Contrary to a Freudian definition of shadow, the Jungian shadow can include everything outside the light of consciousness and may be positive or negative. “Everyone carries a shadow,” Jung wrote, “and the less it is embodied in the individual’s conscious life, the blacker and denser it is.”
So, the shadow is the range of emotions, actions, and motivations, that we aren’t consciously aware, ranging from positive to negative, and everything in between. And I think, as you integrate your shadow more into your conscious awareness, it, in turn, increases your level of industriousness. You can see how this would be difficult to measure. How does one measure someone else’s shadow, much less their own?
You can also see how this level of self-awareness will motivate you to strive to want to do better in life. The thing is, is the particular emotion that drives you to continue integrating it within your consciousness, is that fear? It certainly seems to be, at times, but at other times, it’s not so obvious. You wouldn’t say Bill Gates created Microsoft out of fear? Would you? Maybe you would.

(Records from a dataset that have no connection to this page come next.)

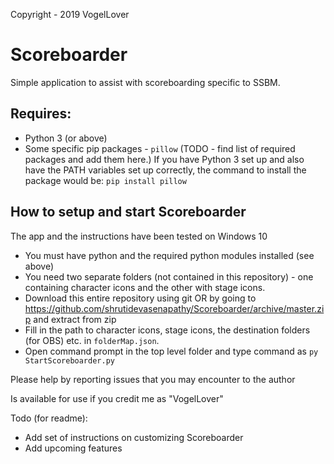 Copyright - 2019 VogelLover
# Scoreboarder

Simple application to assist with scoreboarding specific to SSBM. 

## Requires: 
- Python 3 (or above)
- Some specific pip packages - `pillow` (TODO - find list of required packages and add them here.) If you have Python 3 set up and also have the PATH variables set up correctly, the command to install the package would be:
`pip install pillow`

## How to setup and start Scoreboarder
The app and the instructions have been tested on Windows 10
- You must have python and the required python modules installed (see above)
- You need two separate folders (not contained in this repository) - one containing character icons and the other with stage icons.
- Download this entire repository using git OR by going to https://github.com/shrutidevasenapathy/Scoreboarder/archive/master.zip and extract from zip
- Fill in the path to character icons, stage icons, the destination folders (for OBS) etc. in `folderMap.json`.
- Open command prompt in the top level folder and type command as `py StartScoreboarder.py`

Please help by reporting issues that you may encounter to the author


Is available for use if you credit me as "VogelLover"

Todo (for readme):
- Add set of instructions on customizing Scoreboarder
- Add upcoming features
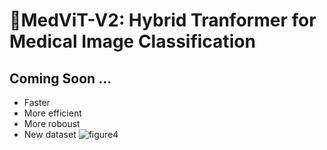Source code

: # 🤖MedViT-V2: Hybrid Tranformer for Medical Image Classification
## Coming Soon ...
- Faster
- More efficient
- More roboust
- New dataset
![figure4](https://github.com/Omid-Nejati/MedViT-V2/blob/main/Fig/cover.jpg)
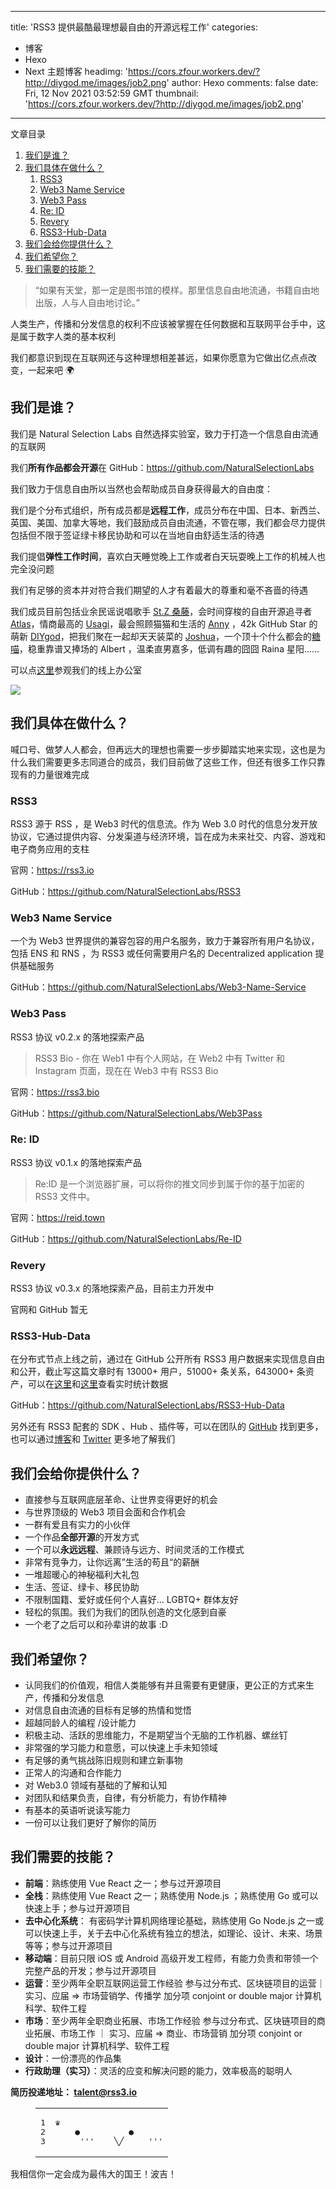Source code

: 
---
title: 'RSS3 提供最酷最理想最自由的开源远程工作'
categories: 
 - 博客
 - Hexo
 - Next 主题博客
headimg: 'https://cors.zfour.workers.dev/?http://diygod.me/images/job2.png'
author: Hexo
comments: false
date: Fri, 12 Nov 2021 03:52:59 GMT
thumbnail: 'https://cors.zfour.workers.dev/?http://diygod.me/images/job2.png'
---

<div>   
<div class="post-toc-content"><div class="post-toc-title">文章目录</div><ol class="nav"><li class="nav-item nav-level-2"><a class="nav-link" href="http://diygod.me/job/#%E6%88%91%E4%BB%AC%E6%98%AF%E8%B0%81%EF%BC%9F"><span class="nav-text">我们是谁？</span></a></li><li class="nav-item nav-level-2"><a class="nav-link" href="http://diygod.me/job/#%E6%88%91%E4%BB%AC%E5%85%B7%E4%BD%93%E5%9C%A8%E5%81%9A%E4%BB%80%E4%B9%88%EF%BC%9F"><span class="nav-text">我们具体在做什么？</span></a><ol class="nav-child"><li class="nav-item nav-level-3"><a class="nav-link" href="http://diygod.me/job/#RSS3"><span class="nav-text">RSS3</span></a></li><li class="nav-item nav-level-3"><a class="nav-link" href="http://diygod.me/job/#Web3-Name-Service"><span class="nav-text">Web3 Name Service</span></a></li><li class="nav-item nav-level-3"><a class="nav-link" href="http://diygod.me/job/#Web3-Pass"><span class="nav-text">Web3 Pass</span></a></li><li class="nav-item nav-level-3"><a class="nav-link" href="http://diygod.me/job/#Re-ID"><span class="nav-text">Re: ID</span></a></li><li class="nav-item nav-level-3"><a class="nav-link" href="http://diygod.me/job/#Revery"><span class="nav-text">Revery</span></a></li><li class="nav-item nav-level-3"><a class="nav-link" href="http://diygod.me/job/#RSS3-Hub-Data"><span class="nav-text">RSS3-Hub-Data</span></a></li></ol></li><li class="nav-item nav-level-2"><a class="nav-link" href="http://diygod.me/job/#%E6%88%91%E4%BB%AC%E4%BC%9A%E7%BB%99%E4%BD%A0%E6%8F%90%E4%BE%9B%E4%BB%80%E4%B9%88%EF%BC%9F"><span class="nav-text">我们会给你提供什么？</span></a></li><li class="nav-item nav-level-2"><a class="nav-link" href="http://diygod.me/job/#%E6%88%91%E4%BB%AC%E5%B8%8C%E6%9C%9B%E4%BD%A0%EF%BC%9F"><span class="nav-text">我们希望你？</span></a></li><li class="nav-item nav-level-2"><a class="nav-link" href="http://diygod.me/job/#%E6%88%91%E4%BB%AC%E9%9C%80%E8%A6%81%E7%9A%84%E6%8A%80%E8%83%BD%EF%BC%9F"><span class="nav-text">我们需要的技能？</span></a></li></ol></div><blockquote><p>“如果有天堂，那一定是图书馆的模样。那里信息自由地流通，书籍自由地出版，人与人自由地讨论。”</p></blockquote><p>人类生产，传播和分发信息的权利不应该被掌握在任何数据和互联网平台手中，这是属于数字人类的基本权利</p><p>我们都意识到现在互联网还与这种理想相差甚远，如果你愿意为它做出亿点点改变，一起来吧 🌍</p><h2 id="我们是谁？"><a href="http://diygod.me/job/#%E6%88%91%E4%BB%AC%E6%98%AF%E8%B0%81%EF%BC%9F" class="headerlink" title="我们是谁？"></a>我们是谁？</h2><p>我们是 Natural Selection Labs 自然选择实验室，致力于打造一个信息自由流通的互联网</p><p>我们<strong>所有作品都会开源</strong>在 GitHub：<a target="_blank" rel="noopener" href="https://github.com/NaturalSelectionLabs">https://github.com/NaturalSelectionLabs</a></p><p>我们致力于信息自由所以当然也会帮助成员自身获得最大的自由度：</p><p>我们是个分布式组织，所有成员都是<strong>远程工作</strong>，成员分布在中国、日本、新西兰、英国、美国、加拿大等地，我们鼓励成员自由流通，不管在哪，我们都会尽力提供包括但不限于签证绿卡移民协助和可以在当地自由舒适生活的待遇</p><p>我们提倡<strong>弹性工作时间</strong>，喜欢白天睡觉晚上工作或者白天玩耍晚上工作的机械人也完全没问题</p><p>我们有足够的资本并对符合我们期望的人才有着最大的尊重和毫不吝啬的待遇</p><p>我们成员目前包括业余民谣说唱歌手 <a target="_blank" rel="noopener" href="https://music.163.com/#/artist?id=12701196">St.Z 桑藤</a>，会时间穿梭的自由开源追寻者 <a target="_blank" rel="noopener" href="https://atlasoin.xyz/">Atlas</a>，情商最高的 <a target="_blank" rel="noopener" href="https://tuzi.moe/">Usagi</a>，最会照顾猫猫和生活的 <a target="_blank" rel="noopener" href="http://zui-c.com/">Anny</a> ，42k GitHub Star 的萌新 <a target="_blank" rel="noopener" href="https://github.com/DIYgod">DIYgod</a>，把我们聚在一起却天天装菜的 <a target="_blank" rel="noopener" href="https://joshua.rss3.bio/">Joshua</a>，一个顶十个什么都会的<a target="_blank" rel="noopener" href="https://candinya.com/">糖喵</a>，稳重靠谱又捧场的 Albert ，温柔直男嘉多，低调有趣的囧囧 Raina 星阳……</p><p>可以点<a target="_blank" rel="noopener" href="https://gather.town/invite?token=qK0VM80sY7Aj0-hbBUCLaRt7qg6m55W2">这里</a>参观我们的线上办公室</p><p><picture><source srcset="/images/job2.webp" type="image/webp"><img loading="lazy" src="https://cors.zfour.workers.dev/?http://diygod.me/images/job2.png" referrerpolicy="no-referrer"></picture></p><span id="more"></span><h2 id="我们具体在做什么？"><a href="http://diygod.me/job/#%E6%88%91%E4%BB%AC%E5%85%B7%E4%BD%93%E5%9C%A8%E5%81%9A%E4%BB%80%E4%B9%88%EF%BC%9F" class="headerlink" title="我们具体在做什么？"></a>我们具体在做什么？</h2><p>喊口号、做梦人人都会，但再远大的理想也需要一步步脚踏实地来实现，这也是为什么我们需要更多志同道合的成员，我们目前做了这些工作，但还有很多工作只靠现有的力量很难完成</p><h3 id="RSS3"><a href="http://diygod.me/job/#RSS3" class="headerlink" title="RSS3"></a>RSS3</h3><p>RSS3 源于 RSS ，是 Web3 时代的信息流。作为 Web 3.0 时代的信息分发开放协议，它通过提供内容、分发渠道与经济环境，旨在成为未来社交、内容、游戏和电子商务应用的支柱</p><p>官网：<a target="_blank" rel="noopener" href="https://rss3.io/">https://rss3.io</a></p><p>GitHub：<a target="_blank" rel="noopener" href="https://github.com/NaturalSelectionLabs/RSS3">https://github.com/NaturalSelectionLabs/RSS3</a></p><h3 id="Web3-Name-Service"><a href="http://diygod.me/job/#Web3-Name-Service" class="headerlink" title="Web3 Name Service"></a>Web3 Name Service</h3><p>一个为 Web3 世界提供的兼容包容的用户名服务，致力于兼容所有用户名协议，包括 ENS 和 RNS ，为 RSS3 或任何需要用户名的 Decentralized application 提供基础服务</p><p>GitHub：<a target="_blank" rel="noopener" href="https://github.com/NaturalSelectionLabs/Web3-Name-Service">https://github.com/NaturalSelectionLabs/Web3-Name-Service</a></p><h3 id="Web3-Pass"><a href="http://diygod.me/job/#Web3-Pass" class="headerlink" title="Web3 Pass"></a>Web3 Pass</h3><p>RSS3 协议 v0.2.x 的落地探索产品</p><blockquote><p>RSS3 Bio - 你在 Web1 中有个人网站，在 Web2 中有 Twitter 和 Instagram 页面，现在在 Web3 中有 RSS3 Bio</p></blockquote><p>官网：<a target="_blank" rel="noopener" href="https://rss3.bio/">https://rss3.bio</a></p><p>GitHub：<a target="_blank" rel="noopener" href="https://github.com/NaturalSelectionLabs/Web3Pass">https://github.com/NaturalSelectionLabs/Web3Pass</a></p><h3 id="Re-ID"><a href="http://diygod.me/job/#Re-ID" class="headerlink" title="Re: ID"></a>Re: ID</h3><p>RSS3 协议 v0.1.x 的落地探索产品</p><blockquote><p>Re:ID 是一个浏览器扩展，可以将你的推文同步到属于你的基于加密的 RSS3 文件中。</p></blockquote><p>官网：<a target="_blank" rel="noopener" href="https://reid.town/">https://reid.town</a></p><p>GitHub：<a target="_blank" rel="noopener" href="https://github.com/NaturalSelectionLabs/Re-ID">https://github.com/NaturalSelectionLabs/Re-ID</a></p><h3 id="Revery"><a href="http://diygod.me/job/#Revery" class="headerlink" title="Revery"></a>Revery</h3><p>RSS3 协议 v0.3.x 的落地探索产品，目前主力开发中</p><p>官网和 GitHub 暂无</p><h3 id="RSS3-Hub-Data"><a href="http://diygod.me/job/#RSS3-Hub-Data" class="headerlink" title="RSS3-Hub-Data"></a>RSS3-Hub-Data</h3><p>在分布式节点上线之前，通过在 GitHub 公开所有 RSS3 用户数据来实现信息自由和公开，截止写这篇文章时有 13000+ 用户，51000+ 条关系，643000+ 条资产，可以在<a target="_blank" rel="noopener" href="https://dashboard.rss3.dev/">这里</a>和<a target="_blank" rel="noopener" href="https://github.com/NaturalSelectionLabs/RSS3-Hub-Data/blob/main/statistics/overall.json">这里</a>查看实时统计数据</p><p>GitHub：<a target="_blank" rel="noopener" href="https://github.com/NaturalSelectionLabs/RSS3-Hub-Data">https://github.com/NaturalSelectionLabs/RSS3-Hub-Data</a></p><p>另外还有 RSS3 配套的 SDK 、Hub 、插件等，可以在团队的 <a target="_blank" rel="noopener" href="https://github.com/NaturalSelectionLabs/RSS3">GitHub</a> 找到更多，也可以通过<a target="_blank" rel="noopener" href="https://www.notion.so/fcbc0cea4cc4487c88f1872066254bf3">博客</a>和 <a target="_blank" rel="noopener" href="https://twitter.com/rss3_">Twitter</a> 更多地了解我们</p><h2 id="我们会给你提供什么？"><a href="http://diygod.me/job/#%E6%88%91%E4%BB%AC%E4%BC%9A%E7%BB%99%E4%BD%A0%E6%8F%90%E4%BE%9B%E4%BB%80%E4%B9%88%EF%BC%9F" class="headerlink" title="我们会给你提供什么？"></a>我们会给你提供什么？</h2><ul><li>直接参与互联网底层革命、让世界变得更好的机会</li><li>与世界顶级的 Web3 项目会面和合作机会</li><li>一群有爱且有实力的小伙伴</li><li>一个作品<strong>全部开源</strong>的开发方式</li><li>一个可以<strong>永远远程</strong>、兼顾诗与远方、时间灵活的工作模式</li><li>非常有竞争力，让你远离”生活的苟且“的薪酬</li><li>一堆超暖心的神秘福利大礼包</li><li>生活、签证、绿卡、移民协助</li><li>不限制国籍、爱好或任何个人喜好… LGBTQ+ 群体友好</li><li>轻松的氛围。我们为我们的团队创造的文化感到自豪</li><li>一个老了之后可以和孙辈讲的故事 :D</li></ul><h2 id="我们希望你？"><a href="http://diygod.me/job/#%E6%88%91%E4%BB%AC%E5%B8%8C%E6%9C%9B%E4%BD%A0%EF%BC%9F" class="headerlink" title="我们希望你？"></a>我们希望你？</h2><ul><li>认同我们的价值观，相信人类能够有并且需要有更健康，更公正的方式来生产，传播和分发信息</li><li>对信息自由流通的目标有足够的热情和觉悟</li><li>超越同龄人的编程 /设计能力</li><li>积极主动、活跃的思维能力，不是期望当个无脑的工作机器、螺丝钉</li><li>非常强的学习能力和意愿，可以快速上手未知领域</li><li>有足够的勇气挑战陈旧规则和建立新事物</li><li>正常人的沟通和合作能力</li><li>对 Web3.0 领域有基础的了解和认知</li><li>对团队和结果负责，自律，有分析能力，有协作精神</li><li>有基本的英语听说读写能力</li><li>一份可以让我们更好了解你的简历</li></ul><h2 id="我们需要的技能？"><a href="http://diygod.me/job/#%E6%88%91%E4%BB%AC%E9%9C%80%E8%A6%81%E7%9A%84%E6%8A%80%E8%83%BD%EF%BC%9F" class="headerlink" title="我们需要的技能？"></a>我们需要的技能？</h2><ul><li><strong>前端</strong>：熟练使用 Vue React 之一；参与过开源项目</li><li><strong>全栈</strong>：熟练使用 Vue React 之一；熟练使用 Node.js ；熟练使用 Go 或可以快速上手；参与过开源项目</li><li><strong>去中心化系统</strong>： 有密码学计算机网络理论基础，熟练使用 Go Node.js 之一或可以快速上手，关于去中心化系统有独立的想法，如理论、设计、未来、场景等等；参与过开源项目</li><li><strong>移动端</strong>：目前只限 iOS 或 Android 高级开发工程师，有能力负责和带领一个完整产品的开发；参与过开源项目</li><li><strong>运营</strong>：至少两年全职互联网运营工作经验 参与过分布式、区块链项目的运营｜实习、应届 ⇒ 市场营销学、传播学 加分项 conjoint or double major 计算机科学、软件工程</li><li><strong>市场</strong>：至少两年全职商业拓展、市场工作经验 参与过分布式、区块链项目的商业拓展、市场工作 ｜ 实习、应届 ⇒ 商业、市场营销 加分项 conjoint or double major 计算机科学、软件工程</li><li><strong>设计</strong>：一份漂亮的作品集</li><li><strong>行政助理（实习）</strong>：灵活的应变和解决问题的能力，效率极高的聪明人</li></ul><p><strong>简历投递地址： <a href="http://diygod.me/cdn-cgi/l/email-protection#94b2b7eca3a0afb2b7ada3afb2b7a5a4acafb2b7a5a4a5afb2b7eca2f1afb2b7a5a5a2afb2b7eca0a4afb2b7eca3a6afb2b7eca3a7afb2b7a5a5a1afb2b7a1a5afb2b7a0a2afb2b7a5a4a1afb2b7eca2f2af">talent@rss3.io</a></strong></p><figure class="highlight plaintext"><table><tbody><tr><td class="gutter"><pre><span class="line">1</span><br><span class="line">2</span><br><span class="line">3</span><br></pre></td><td class="code"><pre><span class="line">♛</span><br><span class="line">    ●          ●</span><br><span class="line">     '''    ╲╱     '''</span><br></pre></td></tr></tbody></table></figure><p>我相信你一定会成为最伟大的国王！波吉！</p>  
</div>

Again, you can read my post above of how you can work to integrate your shadow with yourself, but I want to continue on with my last point.
How does all of this relate to Intelligence?
Well, intelligence, it seems to correlate with all traits within the Big 5 except conscientiousness. Studies seem to suggest conscientiousness has no correlation with intelligence, and others even suggest has negative correlation. And for the most part, I’ll concede with them.
So what does this mean? I think it means, we don’t have a good way of measuring it.
But, what does this have to do with intelligence, you might ask again?
What this has to do with intelligence is that intelligence, again, correlates, to some degree, with all other traits, and all the other traits play a role in how you will be measured in all the others, except conscientiousness. So the other four, they’re all connected in some form, and that form is intelligence. Intelligence is the “glue” that holds the other traits together.
But if intelligence has no correlation with conscientiousness, then what predicts the level of conscientiousness for any given person?
That’s when I suggest the “Shadow” is the missing piece to the puzzle.
That’s when I keep telling people like Jung said, you need to face your shadow.